This is probably a question that you’ve never considered, yet the answer to it would likely surprise you. Essentially there are two types of financial professionals: Registered Investment Advisors and Registered Representatives. The difference between the two may not seem readily transparent, but my hope is to educate you so that you will be an informed investor.
Registered Investment Advisors (RIAs)
RIAs (which is what my firm is) are firms who give financial advice, provide investment analysis / management, and issue recommendations. RIAs are governed by the Investment Advisers Act of 1940 and they legally MUST act in the best interests of their clients. They must put their clients’ interests ahead of their own. As such, they operate as a fiduciary. Additionally, they are legally required to disclose all conflicts of interest. An RIA is typically compensated by charging a fee for the advice / investment management that they provide.
Registered Representatives (RRs)
RRs are typically salespeople who sell products to their clients. They may give financial advice, but ultimately this advice usually involves buying some type of product with a commission. RRs are governed by the Securities Exchange Act of 1934 and believe it or not, they legally DO NOT have to act in the best interests of their clients. In fact, the profitability of the company for which they work can take priority over doing what is best for you.
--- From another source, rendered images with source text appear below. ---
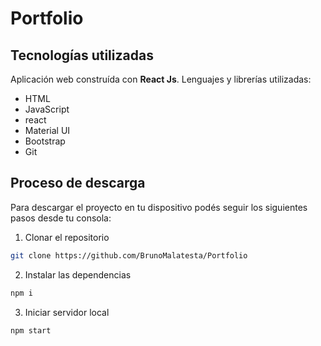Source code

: # Portfolio

## Tecnologías utilizadas

Aplicación web construída con **React Js**. Lenguajes y librerías utilizadas:

* HTML
* JavaScript
* react
* Material UI
* Bootstrap
* Git


## Proceso de descarga

Para descargar el proyecto en tu dispositivo podés seguir los siguientes pasos desde tu consola:

1) Clonar el repositorio
```bash
git clone https://github.com/BrunoMalatesta/Portfolio
```

2) Instalar las dependencias
```bash
npm i
```

3) Iniciar servidor local
```bash
npm start
```
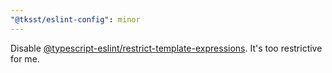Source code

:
 ```yaml
---
"@tksst/eslint-config": minor
---
```


Disable [@typescript-eslint/restrict-template-expressions](https://typescript-eslint.io/rules/restrict-template-expressions/). It's too restrictive for me.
This is why commission-based products exist under this structure and why RR’s often have sales / product quotas imposed on them by their company.
RRs are not legally required to disclose conflicts of interest. For example, they don’t have to disclose that they are providing you a more expensive product even though a lesser expensive, similar one exists in the marketplace. Instead, they only have to provide investments that are “suitable” for their clients.
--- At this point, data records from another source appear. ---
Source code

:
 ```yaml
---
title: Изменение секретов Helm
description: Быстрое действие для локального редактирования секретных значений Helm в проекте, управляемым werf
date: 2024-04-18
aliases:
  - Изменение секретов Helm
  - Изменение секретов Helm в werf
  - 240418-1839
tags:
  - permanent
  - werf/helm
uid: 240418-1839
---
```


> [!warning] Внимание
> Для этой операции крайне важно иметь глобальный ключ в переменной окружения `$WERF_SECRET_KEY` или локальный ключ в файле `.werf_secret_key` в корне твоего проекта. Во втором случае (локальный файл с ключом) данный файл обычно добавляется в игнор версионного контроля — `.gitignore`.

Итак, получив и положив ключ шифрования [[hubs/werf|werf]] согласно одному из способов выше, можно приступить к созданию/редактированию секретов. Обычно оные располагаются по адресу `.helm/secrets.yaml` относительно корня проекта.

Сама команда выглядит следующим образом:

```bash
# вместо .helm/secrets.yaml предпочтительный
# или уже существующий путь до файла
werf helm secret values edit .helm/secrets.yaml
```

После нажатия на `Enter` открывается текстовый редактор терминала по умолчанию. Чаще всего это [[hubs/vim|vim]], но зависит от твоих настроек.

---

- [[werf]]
As an investor, it’s important that you discern who is acting as your fiduciary (doing what’s in your best interest) versus who is acting as a salesperson (selling you a suitable product). You should always ask yourself, “Is my advisor doing this for my best interest or his / her best interest?” I am not opposed to RRs, as I myself, started out as one and many already do what’s in the clients’ best interests even if they are not legally required to do so. However, I do think it’s time that all financial professionals be “legally” required to act in the best interests of their clients.